2. Proteins in the Human Body
Dietary proteins provide building blocks–amino acids–for proteins in the human body:
- Structural proteins: Collagen gives the structure to the bones, skin and connective tissue (tendons and ligaments); elastin gives elasticity to the skin; keratin gives structures to the nails and hair; keratin is also in the upper layer of the skin; actin and myosin enable muscle contraction, and cell membrane proteins regulate influx and outflux of certain substances into and out from the cells.
- Transport proteins: Hemoglobin carries oxygen, and transferrin carries iron in the blood; myoglobin carries oxygen in the muscles; ferritin stores iron, and cytochromes carry electrons in the respiratory chain in the cells; albumin carries certain ions, hormones, vitamins, bilirubin, drugs and toxins via the blood.
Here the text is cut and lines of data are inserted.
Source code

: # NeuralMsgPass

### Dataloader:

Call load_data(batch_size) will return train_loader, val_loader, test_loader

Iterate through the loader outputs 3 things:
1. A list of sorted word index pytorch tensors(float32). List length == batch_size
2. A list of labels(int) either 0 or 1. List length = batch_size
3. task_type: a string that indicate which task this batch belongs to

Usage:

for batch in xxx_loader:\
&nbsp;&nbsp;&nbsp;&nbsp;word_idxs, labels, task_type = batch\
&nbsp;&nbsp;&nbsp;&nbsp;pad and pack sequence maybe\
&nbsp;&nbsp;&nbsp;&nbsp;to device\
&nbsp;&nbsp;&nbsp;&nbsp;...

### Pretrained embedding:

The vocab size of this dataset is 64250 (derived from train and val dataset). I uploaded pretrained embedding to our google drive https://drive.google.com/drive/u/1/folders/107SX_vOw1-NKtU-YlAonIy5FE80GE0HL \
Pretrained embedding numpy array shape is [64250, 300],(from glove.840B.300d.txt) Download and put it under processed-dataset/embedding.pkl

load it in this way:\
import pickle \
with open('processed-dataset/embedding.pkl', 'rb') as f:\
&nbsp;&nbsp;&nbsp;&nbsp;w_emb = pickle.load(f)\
Albumin also helps to retain water in the blood.
- Enzymes enable synthesis or breakdown of most substances in the body.
- Thrombin and fibrin enable blood coagulation; fibrin also enables wound healing.
- The hormones insulin, oxytocin, somatotropin and thyroxine are proteins.
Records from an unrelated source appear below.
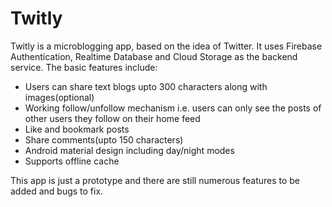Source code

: # Twitly
Twitly is a microblogging app, based on the idea of Twitter. It uses Firebase Authentication, Realtime Database and Cloud Storage as the backend service.
The basic features include:
- Users can share text blogs upto 300 characters along with images(optional)
- Working follow/unfollow mechanism i.e. users can only see the posts of other users they follow on their home feed
- Like and bookmark posts
- Share comments(upto 150 characters)
- Android material design including day/night modes
- Supports offline cache

This app is just a prototype and there are still numerous features to be added and bugs to fix. 
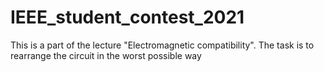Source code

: # IEEE_student_contest_2021
This is a part of the lecture "Electromagnetic compatibility". The task is to rearrange the circuit in the worst possible way
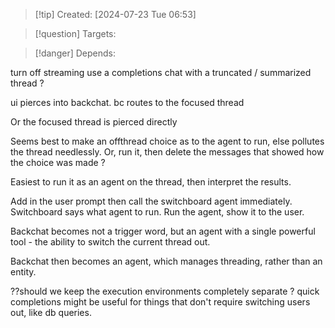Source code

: 
>[!tip] Created: [2024-07-23 Tue 06:53]

>[!question] Targets: 

>[!danger] Depends: 


turn off streaming
use a completions chat with a truncated / summarized thread ?

ui pierces into backchat.
bc routes to the focused thread

Or the focused thread is pierced directly

Seems best to make an offthread choice as to the agent to run, else pollutes the thread needlessly.
Or, run it, then delete the messages that showed how the choice was made ?

Easiest to run it as an agent on the thread, then interpret the results.

Add in the user prompt then call the switchboard agent immediately.
Switchboard says what agent to run.
Run the agent, show it to the user.

Backchat becomes not a trigger word, but an agent with a single powerful tool - the ability to switch the current thread out.

Backchat then becomes an agent, which manages threading, rather than an entity.

??should we keep the execution environments completely separate ?
quick completions might be useful for things that don't require switching users out, like db queries.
- Proteins released into the blood in inflammation: C-reactive protein, prostaglandins, prostacyclins.
- Antibodies (immunoglobulins IgA, IgE, IgG, IgM) enable defense against microbes (immunity).
Protein deficiency can affect all above functions.
Synthesis of proteins in the human body is regulated by DNA [129].
How many grams of protein do you need per day?
According to the Institute of Medicine (IMO) in the U.S., the Recommended Dietary Allowance (RDA) for protein is 0.8 g/kg or 0.36 g/lb body weight per day; in average 56 g/day for men and 46 g/day for women [4]. The Acceptable Macronutrient Distribution Range (AMDR) for protein for adults is 10-35% of total calories consumed or 50-175 g/day [4].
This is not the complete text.